The three pioneer municipalities were Anderlecht, Brussels City and Schaerbeek. Since the introduction in mid-August there has been commotion for weeks in Brussels city, but mobility alderman Bart Dhondt (Green) continues to screen with the 5 to 6 months that are needed to get used to the new situation. In Schaerbeek, a majority of Défi and Ecolo-Groen opted for small-scale interventions in two districts.
“We have the impression that things are going well,” says Pieter Fannes of citizen collective 1030, founded five years ago when journalist Stephanie Verbraekel was fatally hit by a speeding driver. “Among other things, the Haachtsesteenweg, where she died, has been made more car-free due to one-way traffic. The Stephenson district will follow in November, and we do foresee some discussion there.”
Mathematically
Last Wednesday the city council in Schaerbeek heard a vote on a new parking plan. It was the third attempt to aim for a third attempt . “The opposition is always in the room and then you don’t get the required quorum,” says council member Arnaud Verstraete (Groen). “That is now the current context in Brussels, after what happened in Anderlecht. There is the party leader of the PS now that he is moving concrete blocks.”
The new parking plan provided for a moratorium on resident cards. Schaerbeek has been working on this for years. In 2016, the municipal council compared the number of free parking spaces per district with the number of tickets. “In our neighborhood there were 130 tickets for 100 places at the time,” says Pieter Fannes. “In other districts too, there were far more cards circulating than there are places, and the start has only become more extreme, only 28 euros per year for a first card and 50 euros for a second card. You notice it on the street. Cars are parked everywhere. On roundabouts, on footpaths.
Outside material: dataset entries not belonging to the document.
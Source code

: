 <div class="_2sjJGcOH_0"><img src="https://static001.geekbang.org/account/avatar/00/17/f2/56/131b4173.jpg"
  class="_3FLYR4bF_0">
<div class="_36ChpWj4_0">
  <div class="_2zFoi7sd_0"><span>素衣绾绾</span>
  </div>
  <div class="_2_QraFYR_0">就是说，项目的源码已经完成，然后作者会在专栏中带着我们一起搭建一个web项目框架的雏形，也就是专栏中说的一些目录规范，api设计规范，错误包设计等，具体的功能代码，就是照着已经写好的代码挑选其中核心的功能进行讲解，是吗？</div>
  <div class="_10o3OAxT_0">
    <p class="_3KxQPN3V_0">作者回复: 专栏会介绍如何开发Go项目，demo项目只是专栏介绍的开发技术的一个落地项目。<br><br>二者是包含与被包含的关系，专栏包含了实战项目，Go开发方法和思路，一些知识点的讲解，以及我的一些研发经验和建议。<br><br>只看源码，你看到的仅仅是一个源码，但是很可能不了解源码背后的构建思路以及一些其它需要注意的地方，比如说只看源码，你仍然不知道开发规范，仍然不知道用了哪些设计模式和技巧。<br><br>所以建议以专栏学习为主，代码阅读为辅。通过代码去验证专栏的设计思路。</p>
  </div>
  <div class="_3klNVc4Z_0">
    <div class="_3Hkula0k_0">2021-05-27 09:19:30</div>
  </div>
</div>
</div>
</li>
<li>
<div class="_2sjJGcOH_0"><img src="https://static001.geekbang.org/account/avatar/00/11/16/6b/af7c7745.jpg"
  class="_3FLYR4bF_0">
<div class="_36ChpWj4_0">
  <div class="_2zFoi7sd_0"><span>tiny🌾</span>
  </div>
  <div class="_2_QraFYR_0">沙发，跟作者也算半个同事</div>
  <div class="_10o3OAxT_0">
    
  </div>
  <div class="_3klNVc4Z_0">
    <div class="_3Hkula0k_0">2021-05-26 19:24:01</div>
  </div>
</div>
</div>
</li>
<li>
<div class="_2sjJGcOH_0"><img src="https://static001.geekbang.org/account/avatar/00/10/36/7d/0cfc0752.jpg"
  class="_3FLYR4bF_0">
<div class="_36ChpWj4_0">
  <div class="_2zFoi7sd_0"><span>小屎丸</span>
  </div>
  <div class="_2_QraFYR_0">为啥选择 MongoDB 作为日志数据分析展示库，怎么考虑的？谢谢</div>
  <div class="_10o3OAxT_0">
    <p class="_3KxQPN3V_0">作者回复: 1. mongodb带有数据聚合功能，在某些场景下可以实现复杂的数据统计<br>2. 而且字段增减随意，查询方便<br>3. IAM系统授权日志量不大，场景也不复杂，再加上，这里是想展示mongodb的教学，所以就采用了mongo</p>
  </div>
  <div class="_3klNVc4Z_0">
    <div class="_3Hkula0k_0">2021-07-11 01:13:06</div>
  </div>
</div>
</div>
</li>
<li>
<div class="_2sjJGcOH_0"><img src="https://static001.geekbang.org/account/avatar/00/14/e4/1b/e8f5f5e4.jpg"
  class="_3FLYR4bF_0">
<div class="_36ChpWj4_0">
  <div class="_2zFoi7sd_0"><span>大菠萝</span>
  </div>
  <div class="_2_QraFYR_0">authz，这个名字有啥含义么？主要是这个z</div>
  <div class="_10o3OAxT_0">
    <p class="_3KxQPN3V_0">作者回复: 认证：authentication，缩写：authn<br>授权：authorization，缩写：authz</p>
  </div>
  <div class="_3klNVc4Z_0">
Motorists are constantly driving through residential areas in search of a parking space that is not there purely mathematically.”
About 100 people showed up in the council chamber on Wednesday evening, mainly motivated by PTB-PVDA, which believes that 28 euros is too expensive. “They were very against and chanting slogans,” says Verstraete. “You saw a coalition of PTB and the pro-car lobby.”
No moratorium
With the help of opposition parties PS and Les Engages the again non-numerical majority issued a compromise: the new parking plan is being implemented, but without the moratorium. Until 2024, the year of the next municipal elections. “Of course I would have liked to see this differently”, says Verstraete. “But you do better in Brussels every time.”
The citizen collective 1030’s images are made as painfully slow. “People have known for years that a stop to the number of resident cards is inevitable,” says Pieter Fannes. “We don’t have the miracle solution either. We also think that large families should be considered, but the fact that men remove this from the parking plan makes the situation in 2024 even more complex.”
A new circulation plan will be started in Ixelles this month, followed by Sint-Gillis and Jette. Consultation rounds with residents are starting in Molenbeek and Vorst.